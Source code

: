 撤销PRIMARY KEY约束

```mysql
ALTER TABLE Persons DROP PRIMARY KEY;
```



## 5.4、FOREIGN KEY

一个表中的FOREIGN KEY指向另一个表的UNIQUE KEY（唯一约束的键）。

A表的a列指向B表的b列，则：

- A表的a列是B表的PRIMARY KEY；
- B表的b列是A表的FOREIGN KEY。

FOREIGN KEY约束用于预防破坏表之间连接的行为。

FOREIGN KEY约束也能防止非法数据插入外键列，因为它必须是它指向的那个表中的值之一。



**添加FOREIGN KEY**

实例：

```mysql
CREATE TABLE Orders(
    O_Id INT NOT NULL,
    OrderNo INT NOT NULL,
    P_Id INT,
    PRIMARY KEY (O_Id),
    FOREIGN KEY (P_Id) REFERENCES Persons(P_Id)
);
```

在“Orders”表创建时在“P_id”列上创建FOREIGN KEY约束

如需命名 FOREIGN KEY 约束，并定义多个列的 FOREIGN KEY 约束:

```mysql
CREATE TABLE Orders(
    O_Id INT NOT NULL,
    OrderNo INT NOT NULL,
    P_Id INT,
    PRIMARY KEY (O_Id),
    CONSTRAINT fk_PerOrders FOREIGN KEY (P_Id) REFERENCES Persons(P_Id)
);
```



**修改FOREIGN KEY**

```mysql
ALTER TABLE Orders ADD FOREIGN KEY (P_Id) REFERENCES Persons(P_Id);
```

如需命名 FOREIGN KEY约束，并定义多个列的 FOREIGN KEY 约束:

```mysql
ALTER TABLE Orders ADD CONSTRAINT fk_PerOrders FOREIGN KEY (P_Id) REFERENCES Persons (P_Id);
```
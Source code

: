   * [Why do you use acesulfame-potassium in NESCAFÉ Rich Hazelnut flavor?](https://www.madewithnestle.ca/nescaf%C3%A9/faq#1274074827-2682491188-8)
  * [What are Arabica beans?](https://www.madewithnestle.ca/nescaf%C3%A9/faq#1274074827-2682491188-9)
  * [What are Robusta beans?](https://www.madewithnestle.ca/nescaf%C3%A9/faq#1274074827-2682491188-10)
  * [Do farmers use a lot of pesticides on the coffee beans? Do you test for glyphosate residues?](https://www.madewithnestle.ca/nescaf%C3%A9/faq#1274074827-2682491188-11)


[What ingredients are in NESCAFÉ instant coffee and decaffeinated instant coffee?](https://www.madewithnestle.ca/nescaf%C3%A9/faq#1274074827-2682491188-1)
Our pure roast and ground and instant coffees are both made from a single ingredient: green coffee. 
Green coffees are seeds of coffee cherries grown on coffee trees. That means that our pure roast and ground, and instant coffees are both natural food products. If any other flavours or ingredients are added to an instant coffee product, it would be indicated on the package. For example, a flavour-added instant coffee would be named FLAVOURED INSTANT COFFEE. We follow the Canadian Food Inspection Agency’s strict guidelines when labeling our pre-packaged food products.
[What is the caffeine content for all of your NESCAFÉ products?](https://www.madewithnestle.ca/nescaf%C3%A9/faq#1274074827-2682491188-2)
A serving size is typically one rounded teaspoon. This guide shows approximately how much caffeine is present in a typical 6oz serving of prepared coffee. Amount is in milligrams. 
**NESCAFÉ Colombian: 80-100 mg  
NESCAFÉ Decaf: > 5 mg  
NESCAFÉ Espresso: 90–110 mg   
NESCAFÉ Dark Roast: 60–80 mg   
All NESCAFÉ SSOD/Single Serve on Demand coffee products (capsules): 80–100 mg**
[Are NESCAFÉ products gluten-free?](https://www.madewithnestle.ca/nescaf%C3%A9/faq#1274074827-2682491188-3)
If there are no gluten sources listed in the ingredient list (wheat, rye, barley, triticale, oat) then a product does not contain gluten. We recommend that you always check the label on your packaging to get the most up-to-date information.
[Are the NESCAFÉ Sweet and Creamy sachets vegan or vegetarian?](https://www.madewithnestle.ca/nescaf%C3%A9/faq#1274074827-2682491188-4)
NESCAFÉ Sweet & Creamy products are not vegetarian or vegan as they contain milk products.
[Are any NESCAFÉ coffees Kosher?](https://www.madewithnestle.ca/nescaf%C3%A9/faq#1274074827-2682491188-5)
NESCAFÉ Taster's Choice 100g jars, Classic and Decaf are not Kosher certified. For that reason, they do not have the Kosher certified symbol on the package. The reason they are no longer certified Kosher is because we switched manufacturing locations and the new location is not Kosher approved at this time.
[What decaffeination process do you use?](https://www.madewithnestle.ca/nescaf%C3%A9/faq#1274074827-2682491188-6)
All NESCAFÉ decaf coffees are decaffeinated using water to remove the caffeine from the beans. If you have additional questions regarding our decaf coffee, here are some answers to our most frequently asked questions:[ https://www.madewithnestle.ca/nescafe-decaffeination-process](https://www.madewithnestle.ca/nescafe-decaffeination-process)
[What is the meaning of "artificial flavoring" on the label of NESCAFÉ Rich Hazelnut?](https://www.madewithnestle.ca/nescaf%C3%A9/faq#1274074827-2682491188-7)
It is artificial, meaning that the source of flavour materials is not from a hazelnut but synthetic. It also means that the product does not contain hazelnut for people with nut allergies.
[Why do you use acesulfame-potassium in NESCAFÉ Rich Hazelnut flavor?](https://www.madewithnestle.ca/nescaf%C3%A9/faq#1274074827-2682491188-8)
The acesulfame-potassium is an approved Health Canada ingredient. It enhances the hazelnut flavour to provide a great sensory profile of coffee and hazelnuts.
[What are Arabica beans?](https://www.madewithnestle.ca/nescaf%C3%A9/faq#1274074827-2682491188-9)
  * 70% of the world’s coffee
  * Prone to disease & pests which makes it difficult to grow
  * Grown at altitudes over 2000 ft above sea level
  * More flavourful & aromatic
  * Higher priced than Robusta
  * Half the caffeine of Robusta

----

◆ **Task brief**:
Please quote every record above exactly as it appears.

◆ **Written answer**:
Source code

: 撤销PRIMARY KEY约束

```mysql
ALTER TABLE Persons DROP PRIMARY KEY;
```



## 5.4、FOREIGN KEY

一个表中的FOREIGN KEY指向另一个表的UNIQUE KEY（唯一约束的键）。

A表的a列指向B表的b列，则：

- A表的a列是B表的PRIMARY KEY；
- B表的b列是A表的FOREIGN KEY。

FOREIGN KEY约束用于预防破坏表之间连接的行为。

FOREIGN KEY约束也能防止非法数据插入外键列，因为它必须是它指向的那个表中的值之一。



**添加FOREIGN KEY**

实例：

```mysql
CREATE TABLE Orders(
    O_Id INT NOT NULL,
    OrderNo INT NOT NULL,
    P_Id INT,
    PRIMARY KEY (O_Id),
    FOREIGN KEY (P_Id) REFERENCES Persons(P_Id)
);
```

在“Orders”表创建时在“P_id”列上创建FOREIGN KEY约束

如需命名 FOREIGN KEY 约束，并定义多个列的 FOREIGN KEY 约束:

```mysql
CREATE TABLE Orders(
    O_Id INT NOT NULL,
    OrderNo INT NOT NULL,
    P_Id INT,
    PRIMARY KEY (O_Id),
    CONSTRAINT fk_PerOrders FOREIGN KEY (P_Id) REFERENCES Persons(P_Id)
);
```



**修改FOREIGN KEY**

```mysql
ALTER TABLE Orders ADD FOREIGN KEY (P_Id) REFERENCES Persons(P_Id);
```

如需命名 FOREIGN KEY约束，并定义多个列的 FOREIGN KEY 约束:

```mysql
ALTER TABLE Orders ADD CONSTRAINT fk_PerOrders FOREIGN KEY (P_Id) REFERENCES Persons (P_Id);
```
Source code

:   * [Why do you use acesulfame-potassium in NESCAFÉ Rich Hazelnut flavor?](https://www.madewithnestle.ca/nescaf%C3%A9/faq#1274074827-2682491188-8)
  * [What are Arabica beans?](https://www.madewithnestle.ca/nescaf%C3%A9/faq#1274074827-2682491188-9)
  * [What are Robusta beans?](https://www.madewithnestle.ca/nescaf%C3%A9/faq#1274074827-2682491188-10)
  * [Do farmers use a lot of pesticides on the coffee beans? Do you test for glyphosate residues?](https://www.madewithnestle.ca/nescaf%C3%A9/faq#1274074827-2682491188-11)


[What ingredients are in NESCAFÉ instant coffee and decaffeinated instant coffee?](https://www.madewithnestle.ca/nescaf%C3%A9/faq#1274074827-2682491188-1)
Our pure roast and ground and instant coffees are both made from a single ingredient: green coffee. 
Green coffees are seeds of coffee cherries grown on coffee trees. That means that our pure roast and ground, and instant coffees are both natural food products. If any other flavours or ingredients are added to an instant coffee product, it would be indicated on the package. For example, a flavour-added instant coffee would be named FLAVOURED INSTANT COFFEE. We follow the Canadian Food Inspection Agency’s strict guidelines when labeling our pre-packaged food products.
[What is the caffeine content for all of your NESCAFÉ products?](https://www.madewithnestle.ca/nescaf%C3%A9/faq#1274074827-2682491188-2)
A serving size is typically one rounded teaspoon. This guide shows approximately how much caffeine is present in a typical 6oz serving of prepared coffee. Amount is in milligrams. 
**NESCAFÉ Colombian: 80-100 mg  
NESCAFÉ Decaf: > 5 mg  
NESCAFÉ Espresso: 90–110 mg   
NESCAFÉ Dark Roast: 60–80 mg   
All NESCAFÉ SSOD/Single Serve on Demand coffee products (capsules): 80–100 mg**
[Are NESCAFÉ products gluten-free?](https://www.madewithnestle.ca/nescaf%C3%A9/faq#1274074827-2682491188-3)
If there are no gluten sources listed in the ingredient list (wheat, rye, barley, triticale, oat) then a product does not contain gluten. We recommend that you always check the label on your packaging to get the most up-to-date information.
[Are the NESCAFÉ Sweet and Creamy sachets vegan or vegetarian?](https://www.madewithnestle.ca/nescaf%C3%A9/faq#1274074827-2682491188-4)
NESCAFÉ Sweet & Creamy products are not vegetarian or vegan as they contain milk products.
[Are any NESCAFÉ coffees Kosher?](https://www.madewithnestle.ca/nescaf%C3%A9/faq#1274074827-2682491188-5)
NESCAFÉ Taster's Choice 100g jars, Classic and Decaf are not Kosher certified. For that reason, they do not have the Kosher certified symbol on the package. The reason they are no longer certified Kosher is because we switched manufacturing locations and the new location is not Kosher approved at this time.
[What decaffeination process do you use?](https://www.madewithnestle.ca/nescaf%C3%A9/faq#1274074827-2682491188-6)
All NESCAFÉ decaf coffees are decaffeinated using water to remove the caffeine from the beans. If you have additional questions regarding our decaf coffee, here are some answers to our most frequently asked questions:[ https://www.madewithnestle.ca/nescafe-decaffeination-process](https://www.madewithnestle.ca/nescafe-decaffeination-process)
[What is the meaning of "artificial flavoring" on the label of NESCAFÉ Rich Hazelnut?](https://www.madewithnestle.ca/nescaf%C3%A9/faq#1274074827-2682491188-7)
It is artificial, meaning that the source of flavour materials is not from a hazelnut but synthetic. It also means that the product does not contain hazelnut for people with nut allergies.
[Why do you use acesulfame-potassium in NESCAFÉ Rich Hazelnut flavor?](https://www.madewithnestle.ca/nescaf%C3%A9/faq#1274074827-2682491188-8)
The acesulfame-potassium is an approved Health Canada ingredient. It enhances the hazelnut flavour to provide a great sensory profile of coffee and hazelnuts.
[What are Arabica beans?](https://www.madewithnestle.ca/nescaf%C3%A9/faq#1274074827-2682491188-9)
  * 70% of the world’s coffee
  * Prone to disease & pests which makes it difficult to grow
  * Grown at altitudes over 2000 ft above sea level
  * More flavourful & aromatic
  * Higher priced than Robusta
  * Half the caffeine of Robusta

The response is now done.